Jean, con­cen­tré, intel­li­gent, fatigué. Vis­age sec, les yeux vifs. Nous prenons une bière à Genève. La dis­cus­sion va à l’essen­tiel. Sen­ti­ment heureux : chaque moment de l’échange est prof­it. Dans la rue, der­rière la vit­re, passent les trams chargés des tra­vailleurs du soir. Instan­ta­nés de l’esclavage. Sur le trot­toir se hâtent des pié­tons venus des qua­tre coins de la planète. Vision épou­vantable. De dépos­ses­sion. Fin de la cul­ture, fin du savoir-vivre, début de l’assem­blage tech­nique, début de la mas­si­fi­ca­tion. Je me rac­croche à la con­ver­sa­tion.

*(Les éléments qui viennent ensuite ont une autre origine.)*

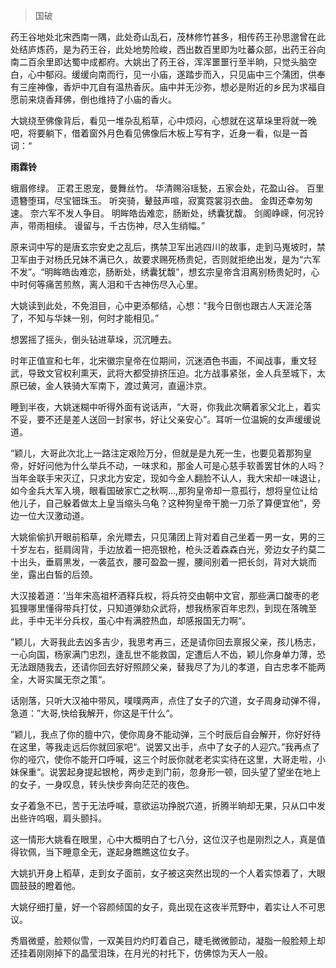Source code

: > 国破

药王谷地处北宋西南一隅，此处奇山乱石，茂林修竹甚多，相传药王孙思邈曾在此处结庐炼药，是为药王谷，此处地势险峻，西出数百里即为吐蕃众部，出药王谷向南二百余里即达蜀中成都府。大姚出了药王谷，浑浑噩噩行至半晌，只觉头脑空白，心中郁闷。缓缓向南而行，见一小庙，遂踏步而入，只见庙中三个蒲团，供奉有三座神像，香炉中兀自有温热香灰。庙中并无沙弥，想必是附近的乡民为求福自愿前来烧香拜佛，倒也维持了小庙的香火。

大姚绕至佛像背后，看见一堆杂乱稻草，心中烦闷，心想就在这草垛里将就一晚吧，将要躺下，借着窗外月色看见佛像后木板上写有字，近身一看，似是一首词：“

**雨霖铃**

蛾眉修绿。
正君王恩宠，曼舞丝竹。
华清赐浴瑶甃，五家会处，花盈山谷。
百里遗簪堕珥，尽宝钿珠玉。
听突骑，鼙鼓声喧，寂寞霓裳羽衣曲。
金舆还幸匆匆速。
奈六军不发人争目。
明眸皓齿难恋，肠断处，绣囊犹馥。
剑阁峥嵘，何况铃声，带雨相续。
谩留与，千古伤神，尽入生绡幅。”

原来词中写的是唐玄宗安史之乱后，携禁卫军出逃四川的故事，走到马嵬坡时，禁卫军由于对杨氏兄妹不满已久，故要求赐死杨贵妃，否则就拒绝出发，是为“六军不发”。“明眸皓齿难恋，肠断处，绣囊犹馥”，想玄宗皇帝含泪离别杨贵妃时，心中时何等痛苦煎熬，离人泪和千古神伤尽入心里。

大姚读到此处，不免泪目，心中更添郁结，心想：“我今日倒也跟古人天涯沦落了，不知与华妹一别，何时才能相见。”

想罢摇了摇头，倒头钻进草垛，沉沉睡去。

时年正值宣和七年，北宋徽宗皇帝在位期间，沉迷酒色书画，不闻战事，重文轻武，导致文官权利熏天，武将大都受排挤压迫。北方战事紧张，金人兵至城下，太原已破，金人铁骑大军南下，渡过黄河，直逼汴京。

睡到半夜，大姚迷糊中听得外面有说话声，“大哥，你我此次瞒着家父北上，着实不妥，要不还是差人送回一封家书，好让父亲安心”。耳听一位温婉的女声缓缓说道。

“颖儿，大哥此次北上一路注定艰险万分，但就是是九死一生，也要见着那狗皇帝，好好问他为什么举兵不动，一味求和，那金人可是心慈手软善罢甘休的人吗？当年金联手宋灭辽，只求北方安定，现如今金人翻脸不认人，我大宋却一味退让，如今金兵大军入境，眼看国破家亡之秋啊…,那狗皇帝却一意孤行，想将皇位让给他儿子，自己躲着做太上皇当缩头乌龟？这种狗皇帝干脆一刀杀了算便宜他”，旁边一位大汉激动道。

大姚偷偷扒开眼前稻草，余光瞟去，只见蒲团上背对着自己坐着一男一女，男的三十岁左右，挺肩阔背，手边放着一把亮银枪，枪头泛着森森白光，旁边女子约莫二十出头，垂肩黑发，一袭蓝衣，腰可盈盈一握，腰间别着一把长剑，背对大姚而坐，露出白皙的后颈。

大汉接着道：’当年宋高祖杯酒释兵权，将兵符交由朝中文官，那些满口酸枣的老狐狸哪里懂得带兵打仗，只知道弹劾众武将，想我杨家百年忠烈，到现在落魄至此，手中无半分兵权，虽心中有满腔热血，却感报国无力啊“。

”颖儿，大哥我此去凶多吉少，我思考再三，还是请你回去禀报父亲，孩儿杨志，一心向国，杨家满门忠烈，逢乱世不能救国，定遭后人不齿，颖儿你身单力薄，恐无法跟随我去，还请你回去好好照顾父亲，替我尽了为儿的孝道，自古忠孝不能两全，大哥实属无奈之策“。

话刚落，只听大汉袖中带风，噗噗两声，点住了女子的穴道，女子周身动弹不得，急道：”大哥,快给我解开，你这是干什么“。

”颖儿，我点了你的膻中穴，使你周身不能动弹，三个时辰后自会解开，你好好待在这里，等我走远后你就回家吧“。说罢又出手，点中了女子的人迎穴。”我再点了你的哑穴，使你不能开口呼喊，这三个时辰你就老老实实待在这里，大哥走啦，小妹保重“。说罢起身提起银枪，两步走到门前，忽身形一顿，回头望了望坐在地上的女子，一身叹息，转头快步奔向茫茫的夜色。

女子着急不已，苦于无法呼喊，意欲运功挣脱穴道，折腾半晌却无果，只从口中发出些许呜咽，肩头颤抖。

这一情形大姚看在眼里，心中大概明白了七八分，这位汉子也是刚烈之人，真是值得钦佩，当下睡意全无，遂起身瞧瞧这位女子。

大姚扒开身上稻草，走到女子面前，女子被这突然出现的一个人着实惊着了，大眼圆鼓鼓的瞪着他。

大姚仔细打量，好一个容颜倾国的女子，竟出现在这夜半荒野中，着实让人不可思议。

秀眉微蹙，脸颊似雪，一双美目灼灼盯着自己，睫毛微微颤动，凝脂一般脸颊上却还挂着刚刚掉下的晶莹泪珠，在月光的衬托下，仿佛惊为天人一般。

Elle est pas­sion­nante car pré­cise; lec­tures, théories, cita­tions. Jean explique le rap­port entre l’ex­trême-droite brésili­enne, l’é­vangélisme et le sion­isme loubav­itch. Les images de la ville s’ef­facent.
-Moi, dit Jean, je ne sup­porte plus.
Il vit dans la mon­tagne, retiré, il tutoie le silence.
-D’ailleurs ici, même dans l’ap­parte­ment, ce n’est plus pos­si­ble. Un nou­veau locataire à emmé­nagé à l’é­tage. Il a instal­lé une lessiveuse. L’a enclenchée. Est sor­ti. Le lende­main, tout l’im­meu­ble était inondé. Six mois de travaux. Main­tenant, il a deux goss­es. La famille hurle. Il y aurait la solu­tion de fix­er un haut-par­leur sous son planch­er, de pass­er du Schön­berg.
-Ou le poème élec­tron­ique de Varèse.
-Ou de mon­ter avec un flingue.

Baccalauréat 2

Un bus de ban­lieue à Genève. Il pleut. J’ai ren­dez-vous. Sept heures, à peine, il fait nuit, déjà. Jamais je ne prends le bus. J’ose dire: cela fait trente cinq ans que je ne suis pas mon­té dans un bus en Suisse (excep­tion: la ligne 10 pour l’aéro­port, à l’aube, chargé de valis­es). Seule­ment j’ar­rive de Lau­sanne, de la céré­monie du bac­calau­réat, je n’ai pas le temps de marcher, je suis en retard. Et une fille accom­pa­g­né d’un garçon de dix ans, assise sur le côté soudain fait : “Alexan­dre?“
Encore agacé par ce cirque d’adultes, je rétorque :
-Je ne te con­nais pas.
-Mais si, si…
-Tu nous avais aidé à squat­ter! Après avoir cassé les portes, tu t’é­tais hissé sur le toit de la mai­son pour planter le dra­peau.
-Tiens, tiens! Où ça?
-Rue des Pho­tographes.
Et en effet, peu à peu.
-Tu m’avais aus­si aidé à traduire.
-De quel langue?
-De français en français. Un texte incom­préhen­si­ble, de l’Ecole de Franc­fort.
-Adorno, Horkeimer… Oui, j’aime bien.